Svs5 Inhibitors
Svs5 inhibitors belong to a class of chemical compounds specifically designed to interact with and inhibit the activity of a particular enzyme or protein referred to as Svs5. The designation Svs5 typically corresponds to a specific nomenclature used to identify this target within a larger biochemical or molecular context, which may be integral to a particular biochemical pathway or cellular process. These inhibitors are often the result of targeted medicinal chemistry efforts, where the goal is to create molecules that can bind to the active site, or a regulatory site, of the Svs5 enzyme, thereby modulating its function. The design of Svs5 inhibitors leverages principles of molecular recognition, where the inhibitor's shape, electrostatic surface, and hydrophobic or hydrophilic properties are optimized to interact with corresponding features on the Svs5 enzyme.

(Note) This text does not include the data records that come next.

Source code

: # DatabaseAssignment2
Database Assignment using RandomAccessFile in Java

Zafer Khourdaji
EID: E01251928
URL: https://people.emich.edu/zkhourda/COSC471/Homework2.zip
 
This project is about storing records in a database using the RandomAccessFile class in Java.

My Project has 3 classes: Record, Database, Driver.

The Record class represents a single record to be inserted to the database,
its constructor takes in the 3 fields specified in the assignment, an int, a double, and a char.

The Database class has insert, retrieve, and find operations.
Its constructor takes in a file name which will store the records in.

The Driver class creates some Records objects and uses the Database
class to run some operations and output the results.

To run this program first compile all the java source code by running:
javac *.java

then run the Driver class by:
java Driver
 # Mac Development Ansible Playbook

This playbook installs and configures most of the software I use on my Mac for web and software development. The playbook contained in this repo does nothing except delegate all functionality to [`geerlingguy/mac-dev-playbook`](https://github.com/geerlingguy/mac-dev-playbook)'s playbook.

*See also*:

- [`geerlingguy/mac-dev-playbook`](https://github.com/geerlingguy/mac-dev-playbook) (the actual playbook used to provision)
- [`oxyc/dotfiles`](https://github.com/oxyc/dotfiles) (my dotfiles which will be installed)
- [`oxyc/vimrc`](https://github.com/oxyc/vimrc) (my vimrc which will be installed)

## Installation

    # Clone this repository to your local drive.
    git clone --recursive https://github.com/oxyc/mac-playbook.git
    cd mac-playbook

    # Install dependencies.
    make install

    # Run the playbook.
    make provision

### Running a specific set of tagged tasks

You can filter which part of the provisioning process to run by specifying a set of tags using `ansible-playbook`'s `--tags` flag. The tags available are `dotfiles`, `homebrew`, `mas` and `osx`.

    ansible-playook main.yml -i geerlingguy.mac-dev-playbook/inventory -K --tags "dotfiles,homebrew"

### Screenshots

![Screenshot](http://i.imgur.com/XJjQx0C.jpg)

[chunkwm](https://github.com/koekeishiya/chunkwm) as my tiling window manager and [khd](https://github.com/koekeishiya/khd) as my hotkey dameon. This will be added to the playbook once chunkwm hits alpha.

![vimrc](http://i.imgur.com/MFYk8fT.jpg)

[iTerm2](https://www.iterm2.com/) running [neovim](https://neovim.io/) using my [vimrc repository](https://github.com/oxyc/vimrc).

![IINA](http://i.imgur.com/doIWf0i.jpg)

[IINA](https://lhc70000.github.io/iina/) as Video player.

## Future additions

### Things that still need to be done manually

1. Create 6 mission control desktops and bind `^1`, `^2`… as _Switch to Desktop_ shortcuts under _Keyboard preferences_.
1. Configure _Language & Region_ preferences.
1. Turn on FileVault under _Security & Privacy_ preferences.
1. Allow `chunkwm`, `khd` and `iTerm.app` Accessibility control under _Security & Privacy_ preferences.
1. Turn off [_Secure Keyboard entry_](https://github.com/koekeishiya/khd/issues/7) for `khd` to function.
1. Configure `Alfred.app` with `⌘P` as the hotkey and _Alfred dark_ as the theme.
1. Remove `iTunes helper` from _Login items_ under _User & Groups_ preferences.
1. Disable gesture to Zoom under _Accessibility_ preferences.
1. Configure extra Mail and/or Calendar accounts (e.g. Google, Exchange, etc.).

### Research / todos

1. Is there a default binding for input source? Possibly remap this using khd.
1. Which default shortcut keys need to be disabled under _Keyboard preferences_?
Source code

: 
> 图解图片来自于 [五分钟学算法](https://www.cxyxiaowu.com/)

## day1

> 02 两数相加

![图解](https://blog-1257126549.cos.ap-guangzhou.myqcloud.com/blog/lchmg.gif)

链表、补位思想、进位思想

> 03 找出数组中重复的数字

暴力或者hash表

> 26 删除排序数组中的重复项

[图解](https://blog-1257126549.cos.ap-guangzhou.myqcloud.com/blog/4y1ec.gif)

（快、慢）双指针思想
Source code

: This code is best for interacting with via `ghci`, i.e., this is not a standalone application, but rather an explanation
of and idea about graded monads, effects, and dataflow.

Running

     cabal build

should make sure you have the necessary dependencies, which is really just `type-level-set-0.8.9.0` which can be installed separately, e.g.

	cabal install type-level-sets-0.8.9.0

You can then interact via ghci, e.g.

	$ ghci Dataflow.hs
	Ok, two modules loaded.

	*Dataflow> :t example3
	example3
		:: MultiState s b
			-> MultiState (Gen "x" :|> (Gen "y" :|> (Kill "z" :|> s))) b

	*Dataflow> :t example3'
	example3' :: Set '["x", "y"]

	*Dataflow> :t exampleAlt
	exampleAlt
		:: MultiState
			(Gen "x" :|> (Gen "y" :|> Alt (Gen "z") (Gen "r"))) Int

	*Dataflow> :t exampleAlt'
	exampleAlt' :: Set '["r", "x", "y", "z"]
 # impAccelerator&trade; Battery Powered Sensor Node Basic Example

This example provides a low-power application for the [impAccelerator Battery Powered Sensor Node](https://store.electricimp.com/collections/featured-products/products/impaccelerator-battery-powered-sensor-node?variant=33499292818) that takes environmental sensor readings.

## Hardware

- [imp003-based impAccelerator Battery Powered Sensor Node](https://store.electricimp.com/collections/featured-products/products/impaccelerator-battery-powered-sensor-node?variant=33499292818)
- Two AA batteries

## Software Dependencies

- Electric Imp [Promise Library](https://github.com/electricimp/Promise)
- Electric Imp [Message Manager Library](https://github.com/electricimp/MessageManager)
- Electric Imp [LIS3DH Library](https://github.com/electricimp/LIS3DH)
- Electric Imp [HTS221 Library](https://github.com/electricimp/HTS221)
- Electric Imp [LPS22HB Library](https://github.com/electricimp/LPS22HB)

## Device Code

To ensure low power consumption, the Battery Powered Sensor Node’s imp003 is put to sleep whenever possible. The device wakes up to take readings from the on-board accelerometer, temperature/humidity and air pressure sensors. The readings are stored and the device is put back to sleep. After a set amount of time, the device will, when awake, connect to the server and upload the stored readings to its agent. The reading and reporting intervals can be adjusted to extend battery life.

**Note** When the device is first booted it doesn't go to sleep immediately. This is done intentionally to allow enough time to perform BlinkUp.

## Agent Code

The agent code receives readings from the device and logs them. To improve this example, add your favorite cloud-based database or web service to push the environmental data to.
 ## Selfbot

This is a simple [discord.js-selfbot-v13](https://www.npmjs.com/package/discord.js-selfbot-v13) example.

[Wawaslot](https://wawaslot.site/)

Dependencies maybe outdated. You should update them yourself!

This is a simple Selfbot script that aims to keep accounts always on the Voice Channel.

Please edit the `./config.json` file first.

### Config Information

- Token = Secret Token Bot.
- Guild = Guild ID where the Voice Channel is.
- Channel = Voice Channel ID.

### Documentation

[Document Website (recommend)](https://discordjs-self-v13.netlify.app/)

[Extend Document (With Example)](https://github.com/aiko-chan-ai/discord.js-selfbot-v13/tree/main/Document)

The development of Svs5 inhibitors typically involves a deep understanding of the structure and function of the Svs5 enzyme. This could be achieved through various techniques such as X-ray crystallography, NMR spectroscopy, or cryo-electron microscopy, which provide a detailed three-dimensional structure of the enzyme. Researchers use this structural information to identify potential binding sites and to understand the enzyme's mechanism of action at the molecular level. Computational methods, like molecular docking and virtual screening, play a crucial role in simulating how potential inhibitors might interact with the enzyme. These in silico techniques can rapidly evaluate thousands of compounds, predicting their binding affinity and specificity towards the Svs5 enzyme. Once potential inhibitors are identified, they can be synthesized and tested in vitro to confirm their inhibitory effects. The chemical properties of these inhibitors can be further refined through iterative processes of design, synthesis, and testing to improve their potency and selectivity for the Svs5 enzyme.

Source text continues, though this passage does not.